The presence of chemotherapy residues in dogs’ urines might represent an exposure hazard for owners and other animals sharing the same environment.12 Previous studies have attempted to measure urine residues of vincristine, vinblastine, cyclophosphamide, doxorubicin, and carboplatin.16, 17 Urine residues of gemcitabine were detectable in treated dogs immediately after the administration. However, after 24 hours, drug residues in urine were below the limits of detection with trace concentrations only measurable in single samples, indicating that after 24 hours the urine might be considered free of exposure hazard. Even though gemcitabine metabolites were not measured, these are thought to be inactive in humans,18 thereby not being relevant for environmental contamination.
Limitations of the current study are the small population and the varied dose‐intensity cohorts. Despite the good toxicity profile and the encouraging observed response rates in dogs with TCC, we acknowledge that larger more appropriately powered disease‐specific studies are necessary to more carefully characterize the efficacy of gemcitabine administered at its MTD. Also, whether a higher cumulative dose translates into higher response rates will need to be further evaluated.

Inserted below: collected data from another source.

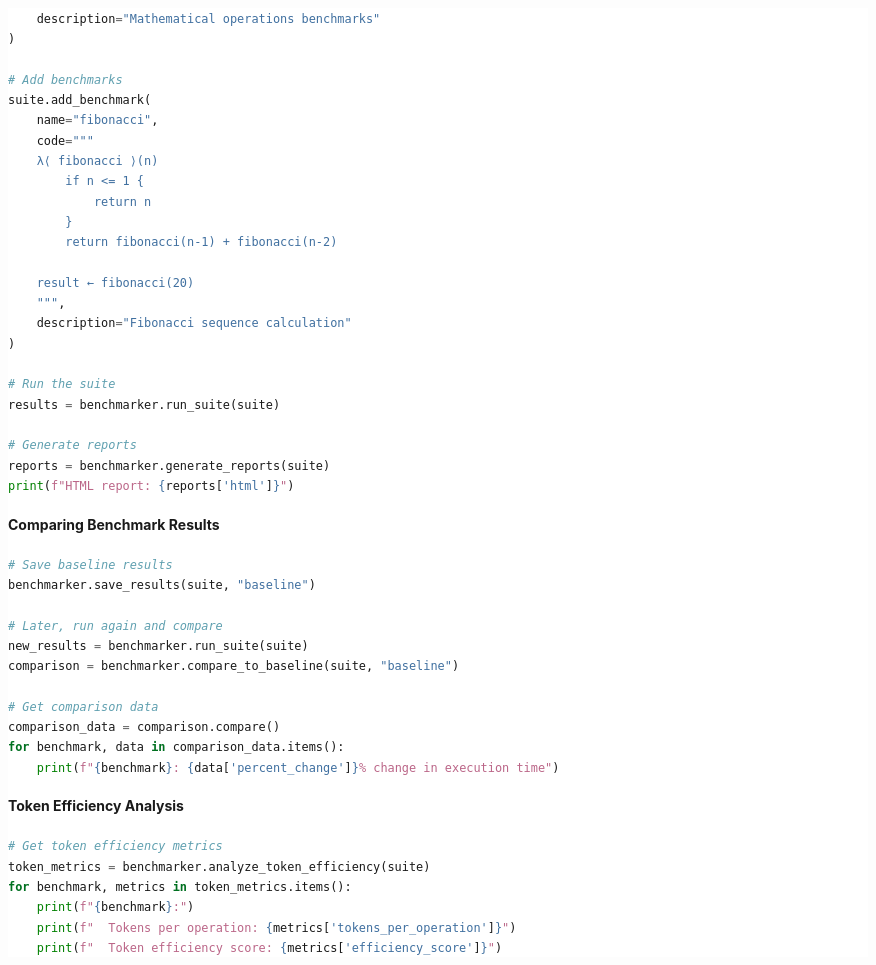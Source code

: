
 ```python
    description="Mathematical operations benchmarks"
)

# Add benchmarks
suite.add_benchmark(
    name="fibonacci",
    code="""
    λ⟨ fibonacci ⟩(n)
        if n <= 1 {
            return n
        }
        return fibonacci(n-1) + fibonacci(n-2)
    
    result ← fibonacci(20)
    """,
    description="Fibonacci sequence calculation"
)

# Run the suite
results = benchmarker.run_suite(suite)

# Generate reports
reports = benchmarker.generate_reports(suite)
print(f"HTML report: {reports['html']}")
```

#### Comparing Benchmark Results

```python
# Save baseline results
benchmarker.save_results(suite, "baseline")

# Later, run again and compare
new_results = benchmarker.run_suite(suite)
comparison = benchmarker.compare_to_baseline(suite, "baseline")

# Get comparison data
comparison_data = comparison.compare()
for benchmark, data in comparison_data.items():
    print(f"{benchmark}: {data['percent_change']}% change in execution time")
```

#### Token Efficiency Analysis

```python
# Get token efficiency metrics
token_metrics = benchmarker.analyze_token_efficiency(suite)
for benchmark, metrics in token_metrics.items():
    print(f"{benchmark}:")
    print(f"  Tokens per operation: {metrics['tokens_per_operation']}")
    print(f"  Token efficiency score: {metrics['efficiency_score']}")
```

In conclusion, therapeutic doses associated with efficacy of gemcitabine monotherapy were achieved. The safety and preliminary efficacy results of this study suggest that the weekly 900 mg/m2 schedule is suitable for further exploration in Phase 2 clinical trials focused on dogs with TCC.
Acknowledgment
Conflict of Interest Declaration: Authors disclose no conflict of interest.
Off‐label Antimicrobial Declaration: Authors declare no off‐label use of antimicrobials.
Findings of this study were presented in part at the European Society of Veterinary Oncology Meeting, Vienna, 2014.